(Recorded information)

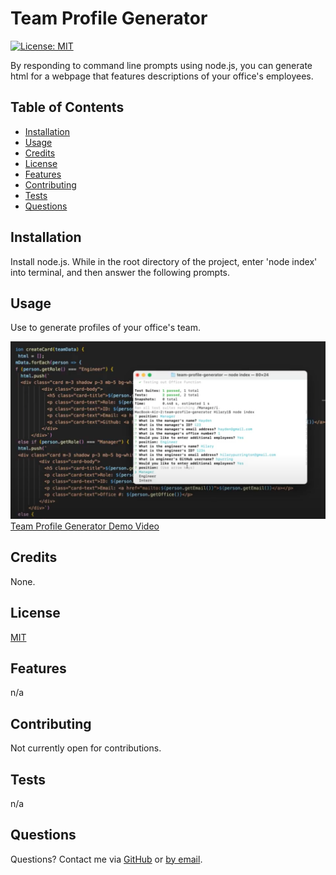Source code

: 
  
  # Team Profile Generator

  [![License: MIT](https://img.shields.io/badge/License-MIT-yellow.svg)](https://opensource.org/licenses/MIT)

  By responding to command line prompts using node.js, you can generate html for a webpage that features descriptions of your office's employees.

  ## Table of Contents
  * [Installation](#installation)
  * [Usage](#usage)
  * [Credits](#credits)
  * [License](#license)
  * [Features](#features)
  * [Contributing](#contributing)
  * [Tests](#tests)
  * [Questions](#questions)

  ## Installation
  Install node.js. While in the root directory of the project, enter 'node index' into terminal, and then answer the following prompts.

  ## Usage
  Use to generate profiles of your office's team.

  ![Team Profile Generator](https://github.com/hpurring/team-profile-generator/blob/main/assets/team-profile-generator.png)  
  [Team Profile Generator Demo Video](https://drive.google.com/file/d/1TYLEZcD70w_AK2aEEI9IDtsLOB_D2k03/view?usp=sharing "Team Profile Generator Demo")


  ## Credits
  None.

  ## License 
  [MIT](https://choosealicense.com/licenses/mit/)

  ## Features
  n/a

  ## Contributing
  Not currently open for contributions.

  ## Tests
  n/a

  ## Questions
  Questions? Contact me via [GitHub](https://github.com/hpurring) or [by email](mailto:hilarypurrington@gmail.com).

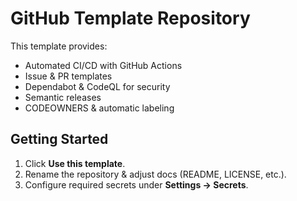 # GitHub Template Repository

This template provides:
- Automated CI/CD with GitHub Actions
- Issue & PR templates
- Dependabot & CodeQL for security
- Semantic releases
- CODEOWNERS & automatic labeling

## Getting Started

1. Click **Use this template**.
2. Rename the repository & adjust docs (README, LICENSE, etc.).
3. Configure required secrets under **Settings → Secrets**.

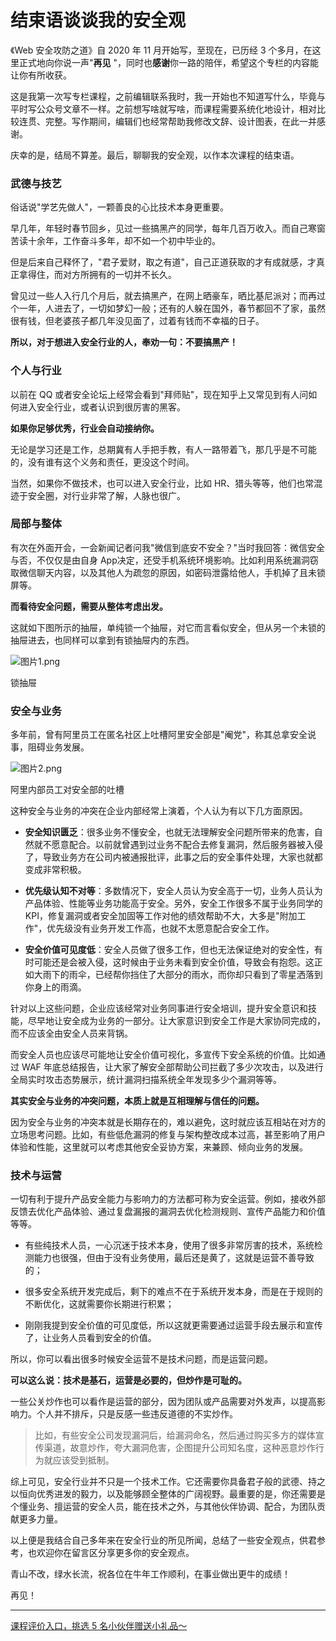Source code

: # 结束语谈谈我的安全观

《Web 安全攻防之道》自 2020 年 11 月开始写，至现在，已历经 3 个多月，在这里正式地向你说一声"**再见** "，同时也**感谢**你一路的陪伴，希望这个专栏的内容能让你有所收获。

这是我第一次写专栏课程，之前编辑联系我时，我一开始也不知道写什么，毕竟与平时写公众号文章不一样。之前想写啥就写啥，而课程需要系统化地设计，相对比较连贯、完整。写作期间，编辑们也经常帮助我修改文辞、设计图表，在此一并感谢。

庆幸的是，结局不算差。最后，聊聊我的安全观，以作本次课程的结束语。

### 武德与技艺

俗话说"学艺先做人"，一颗善良的心比技术本身更重要。

早几年，年轻时春节回乡，见过一些搞黑产的同学，每年几百万收入。而自己寒窗苦读十余年，工作奋斗多年，却不如一个初中毕业的。

但是后来自己释怀了，"君子爱财，取之有道"，自己正道获取的才有成就感，才真正拿得住，而对方所拥有的一切并不长久。

曾见过一些人入行几个月后，就去搞黑产，在网上晒豪车，晒比基尼派对；而再过个一年，人进去了，一切如梦幻一般；还有的人躲在国外，春节都回不了家，虽然很有钱，但老婆孩子都几年没见面了，过着有钱而不幸福的日子。

**所以，对于想进入安全行业的人，奉劝一句：不要搞黑产！**

### 个人与行业

以前在 QQ 或者安全论坛上经常会看到"拜师贴"，现在知乎上又常见到有人问如何进入安全行业，或者认识到很厉害的黑客。

**如果你足够优秀，行业会自动接纳你。**

无论是学习还是工作，总期冀有人手把手教，有人一路带着飞，那几乎是不可能的，没有谁有这个义务和责任，更没这个时间。

当然，如果你不做技术，也可以进入安全行业，比如 HR、猎头等等，他们也常混迹于安全圈，对行业非常了解，人脉也很广。

### 局部与整体

有次在外面开会，一会新闻记者问我"微信到底安不安全？"当时我回答：微信安全与否，不仅仅是由自身 App决定，还受手机系统环境影响。比如利用系统漏洞窃取微信聊天内容，以及其他人为疏忽的原因，如密码泄露给他人，手机掉了且未锁屏等。

**而看待安全问题，需要从整体考虑出发。**

这就如下图所示的抽屉，单纯锁一个抽屉，对它而言看似安全，但从另一个未锁的抽屉进去，也同样可以拿到有锁抽屉内的东西。


<Image alt="图片1.png" src="https://s0.lgstatic.com/i/image6/M01/04/F6/Cgp9HWAvYBCAJ6GuAAETUz49aKk271.png"/> 
  
锁抽屉

### 安全与业务

多年前，曾有阿里员工在匿名社区上吐槽阿里安全部是"阉党"，称其总拿安全说事，阻碍业务发展。


<Image alt="图片2.png" src="https://s0.lgstatic.com/i/image6/M00/04/F3/CioPOWAvX9uAT8PGAAOrTxCG9Ak833.png"/> 
  
阿里内部员工对安全部的吐槽

这种安全与业务的冲突在企业内部经常上演着，个人认为有以下几方面原因。

* **安全知识匮乏**：很多业务不懂安全，也就无法理解安全问题所带来的危害，自然就不愿意配合。以前就曾遇到过业务不配合去修复漏洞，然后服务器被入侵了，导致业务方在公司内被通报批评，此事之后的安全事件处理，大家也就都变成非常积极。

* **优先级认知不对等**：多数情况下，安全人员认为安全高于一切，业务人员认为产品体验、性能等业务功能高于安全。另外，安全工作很多不属于业务同学的 KPI，修复漏洞或者安全加固等工作对他的绩效帮助不大，大多是"附加工作"，优先级没有业务开发工作高，也就不太愿意配合安全工作。

* **安全价值可见度低**：安全人员做了很多工作，但也无法保证绝对的安全性，有时可能还是会被入侵，这时候由于业务未看到安全价值，导致会有抱怨。这正如大雨下的雨伞，已经帮你挡住了大部分的雨水，而你却只看到了零星洒落到你身上的雨滴。

针对以上这些问题，企业应该经常对业务同事进行安全培训，提升安全意识和技能，尽早地让安全成为业务的一部分。让大家意识到安全工作是大家协同完成的，而不应该全由安全人员来背锅。

而安全人员也应该尽可能地让安全价值可视化，多宣传下安全系统的价值。比如通过 WAF 年底总结报告，让大家了解安全部帮助公司拦截了多少次攻击，以及进行全局实时攻击态势展示，统计漏洞扫描系统全年发现多少个漏洞等等。

**其实安全与业务的冲突问题，本质上就是互相理解与信任的问题。**

因为安全与业务的冲突本就是长期存在的，难以避免，这时就应该互相站在对方的立场思考问题。比如，有些低危漏洞的修复与架构整改成本过高，甚至影响了用户体验和性能，这里就可以考虑其他安全妥协方案，来兼顾、倾向业务的发展。

### 技术与运营

一切有利于提升产品安全能力与影响力的方法都可称为安全运营。例如，接收外部反馈去优化产品体验、通过复盘漏报的漏洞去优化检测规则、宣传产品能力和价值等等。

* 有些纯技术人员，一心沉迷于技术本身，使用了很多非常厉害的技术，系统检测能力也很强，但由于没有业务使用，最后还是黄了，这就是运营不善导致的；

* 很多安全系统开发完成后，剩下的难点不在于系统开发本身，而是在于规则的不断优化，这就需要你长期进行积累；

* 刚刚我提到安全价值的可见度低，所以这就更需要通过运营手段去展示和宣传了，让业务人员看到安全的价值。

所以，你可以看出很多时候安全运营不是技术问题，而是运营问题。

**可以这么说：技术是基石，运营是必要的，但炒作是可耻的。**

一些公关炒作也可以看作是运营的部分，因为团队或产品需要对外发声，以提高影响力。个人并不排斥，只是反感一些违反道德的不实炒作。
> 比如，有些安全公司发现漏洞后，给漏洞命名，然后通过购买多方的媒体宣传渠道，故意炒作，夸大漏洞危害，企图提升公司知名度，这种恶意炒作行为就应该受到抵制。

综上可见，安全行业并不只是一个技术工作。它还需要你具备君子般的武德、持之以恒向优秀进发的毅力，以及能够顾全整体的广阔视野。最重要的是，你还需要是个懂业务、擅运营的安全人员，能在技术之外，与其他伙伴协调、配合，为团队贡献更多力量。

以上便是我结合自己多年来在安全行业的所见所闻，总结了一些安全观点，供君参考，也欢迎你在留言区分享更多你的安全观点。

青山不改，绿水长流，祝各位在牛年工作顺利，在事业做出更牛的成绩！

再见！

*** ** * ** ***

[课程评价入口，挑选 5 名小伙伴赠送小礼品～](https://wj.qq.com/s2/8059116/3881/)


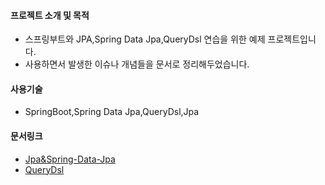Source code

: #### 프로젝트 소개 및 목적
- 스프링부트와 JPA,Spring Data Jpa,QueryDsl 연습을 위한 예제 프로젝트입니다.
- 사용하면서 발생한 이슈나 개념들을 문서로 정리해두었습니다.

#### 사용기술
- SpringBoot,Spring Data Jpa,QueryDsl,Jpa

#### 문서링크
- [Jpa&Spring-Data-Jpa](https://github.com/chunhodong/boilerApplication/blob/master/boiler/src/main/resources/docs/Jpa&Spring-Data-Jpa.md)
- [QueryDsl](https://github.com/chunhodong/boilerApplication/blob/master/boiler/src/main/resources/docs/querydsl&db.md)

(End Recorded information)

Exercise details
Reading through the records above, report each line in which the string "blob" is found.

Reply to the task
  ![Team Profile Generator](https://github.com/hpurring/team-profile-generator/blob/main/assets/team-profile-generator.png)  
- [Jpa&Spring-Data-Jpa](https://github.com/chunhodong/boilerApplication/blob/master/boiler/src/main/resources/docs/Jpa&Spring-Data-Jpa.md)
- [QueryDsl](https://github.com/chunhodong/boilerApplication/blob/master/boiler/src/main/resources/docs/querydsl&db.md)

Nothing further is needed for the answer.